Ceisteanna (203, 234)

Terence Flanagan


203. Deputy Terence Flanagan asked the Tánaiste and Minister for Social Protection her plans to deal with social welfare reform; and if she will make a statement on the matter. [41595/14]

Amharc ar fhreagra

Terence Flanagan


234. Deputy Terence Flanagan asked the Tánaiste and Minister for Social Protection the social welfare reforms she has introduced since becoming Minister; if she will indicate her plans for the remainder of the Dáil Éireann term; and if she will make a statement on the matter. [42117/14]

Amharc ar fhreagra

Freagraí scríofa (Ceist ar Social)

I propose to take Questions Nos. 203 and 234 together.

Since the Government took office in March 2011, I have implemented an unprecedented programme both of policy reform in the social welfare system and organisational change in the Department of Social Protection.

The Department successfully completed the most significant merger in the history of the Irish public service, while at the same time reducing expenditure and meeting increased demand for services. More than 1,700 posts from the Community Welfare Services of HSE and FAS were transferred to the Department. In parallel, I have radically overhauled labour-market activation policies and overseen the transformation of the Department from the passive benefits provider of old to a public employment service that is actively assisting people back to work, training or education.

Some of the significant reforms to the social welfare and labour market activation systems since I took up office in March 2011 are set out below.

From welfare to work:

- Major “activation” reforms have been introduced to help people back to work. Pathways to Work is the strategy driving these reforms.

- The centrepiece of Pathways to Work is Intreo (launched October 2012), the Department’s employment service which is replacing old-style social welfare offices with Intreo offices. These provide jobseekers with both income supports and employment services - like individually tailored personal progression plans and job-search assistance - in the one place.

- The number of DSP caseworkers on activation duties doubled due to internal deployment within the Department by the end of 2013. In addition, JobPath, which is expected to commence in mid-2015, is a new programme of employment activation aimed specifically at the long-term unemployed (over 12 months) and those most distant from the labour market.

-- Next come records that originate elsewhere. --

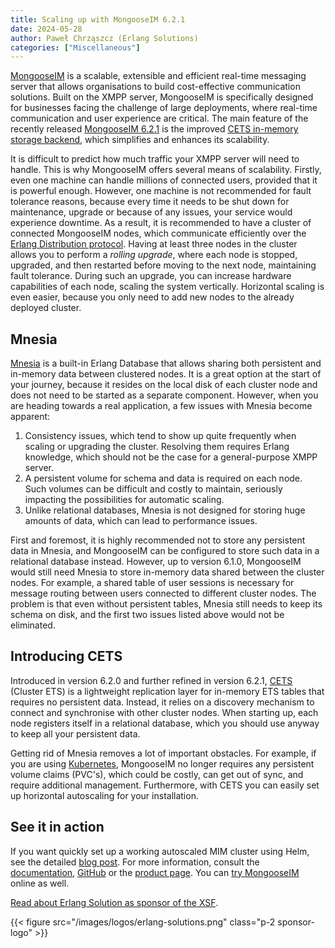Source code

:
 ```yaml
---
title: Scaling up with MongooseIM 6.2.1
date: 2024-05-28
author: Paweł Chrząszcz (Erlang Solutions)
categories: ["Miscellaneous"]
---
```


[MongooseIM](https://www.erlang-solutions.com/technologies/mongooseim/) is a scalable, extensible and efficient real-time messaging server that allows organisations to build cost-effective communication solutions. Built on the XMPP server, MongooseIM is specifically designed for businesses facing the challenge of large deployments, where real-time communication and user experience are critical. The main feature of the recently released [MongooseIM 6.2.1](https://github.com/esl/MongooseIM/releases/tag/6.2.1) is the improved [CETS in-memory storage backend](https://esl.github.io/MongooseDocs/latest/configuration/internal-databases), which simplifies and enhances its scalability.

It is difficult to predict how much traffic your XMPP server will need to handle. This is why MongooseIM offers several means of scalability. Firstly, even one machine can handle millions of connected users, provided that it is powerful enough. However, one machine is not recommended for fault tolerance reasons, because every time it needs to be shut down for maintenance, upgrade or because of any issues, your service would experience downtime. As a result, it is recommended to have a cluster of connected MongooseIM nodes, which communicate efficiently over the [Erlang Distribution protocol](https://www.erlang.org/doc/apps/erts/erl_dist_protocol.html). Having at least three nodes in the cluster allows you to perform a *rolling upgrade*, where each node is stopped, upgraded, and then restarted before moving to the next node, maintaining fault tolerance. During such an upgrade, you can increase hardware capabilities of each node, scaling the system vertically. Horizontal scaling is even easier, because you only need to add new nodes to the already deployed cluster.

## Mnesia

[Mnesia](https://www.erlang.org/doc/man/mnesia.html) is a built-in Erlang Database that allows sharing both persistent and in-memory data between clustered nodes. It is a great option at the start of your journey, because it resides on the local disk of each cluster node and does not need to be started as a separate component. However, when you are heading towards a real application, a few issues with Mnesia become apparent:

1. Consistency issues, which tend to show up quite frequently when scaling or upgrading the cluster. Resolving them requires Erlang knowledge, which should not be the case for a general-purpose XMPP server.
2. A persistent volume for schema and data is required on each node. Such volumes can be difficult and costly to maintain, seriously impacting the possibilities for automatic scaling.
3. Unlike relational databases, Mnesia is not designed for storing huge amounts of data, which can lead to performance issues.

First and foremost, it is highly recommended not to store any persistent data in Mnesia, and MongooseIM can be configured to store such data in a relational database instead. However, up to version 6.1.0, MongooseIM would still need Mnesia to store in-memory data shared between the cluster nodes. For example, a shared table of user sessions is necessary for message routing between users connected to different cluster nodes. The problem is that even without persistent tables, Mnesia still needs to keep its schema on disk, and the first two issues listed above would not be eliminated.

## Introducing CETS

Introduced in version 6.2.0 and further refined in version 6.2.1, [CETS](https://github.com/esl/cets) (Cluster ETS) is a lightweight replication layer for in-memory ETS tables that requires no persistent data. Instead, it relies on a discovery mechanism to connect and synchronise with other cluster nodes. When starting up, each node registers itself in a relational database, which you should use anyway to keep all your persistent data.

Getting rid of Mnesia removes a lot of important obstacles. For example, if you are using [Kubernetes](https://kubernetes.io), MongooseIM no longer requires any persistent volume claims (PVC's), which could be costly, can get out of sync, and require additional management. Furthermore, with CETS you can easily set up horizontal autoscaling for your installation.

## See it in action

If you want quickly set up a working autoscaled MIM cluster using Helm, see the detailed [blog post](https://www.erlang-solutions.com/blog/instant-scalability-with-mongooseim-and-cets). For more information, consult the [documentation](https://esl.github.io/MongooseDocs/latest/), [GitHub](https://github.com/esl/MongooseIM) or the [product page](https://www.erlang-solutions.com/technologies/mongooseim). You can [try MongooseIM](https://trymongoose.im/) online as well.

[Read about Erlang Solution as sponsor of the XSF](https://xmpp.org/sponsors/erlang-solutions/).

{{< figure src="/images/logos/erlang-solutions.png" class="p-2 sponsor-logo" >}}
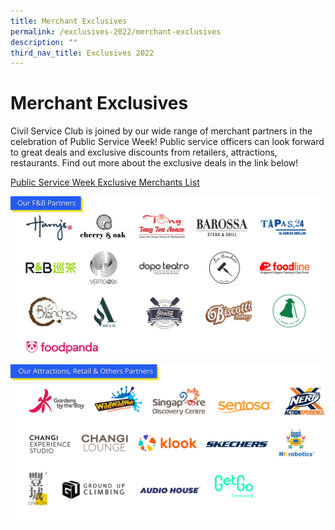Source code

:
 ```yaml
---
title: Merchant Exclusives
permalink: /exclusives-2022/merchant-exclusives
description: ""
third_nav_title: Exclusives 2022
---
```

# Merchant Exclusives

Civil Service Club is joined by our wide range of merchant partners in the celebration of Public Service Week! Public service officers can look forward to great deals and exclusive discounts from retailers, attractions, restaurants. Find out more about the exclusive deals in the link below! 

[Public Service Week Exclusive Merchants List](/files/PSW%20Merchant%20List_29_June.pdf)

![](/images/F&B%20Partners.png)  

![](/images/Attractions_Retail_Others%20Partners.png)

- A Record of Mutual Commitments is now signed by jobseekers, which outlines joint commitments - on the Department’s behalf, to providing income support to jobseekers and in helping a jobseeker find work or progress back into the labour force; and on the client’s behalf, to engaging and working with officials from the Department along an agreed progression path. Where a jobseeker refuses an appropriate offer of training, or other such intervention, legislation now provides for a reduction in payment levels.

Ensuring access to work and that work pays:

- Activation is just one element of the radically new approach to social welfare in Ireland, the purpose of which is to ensure that people are better off in work than on welfare.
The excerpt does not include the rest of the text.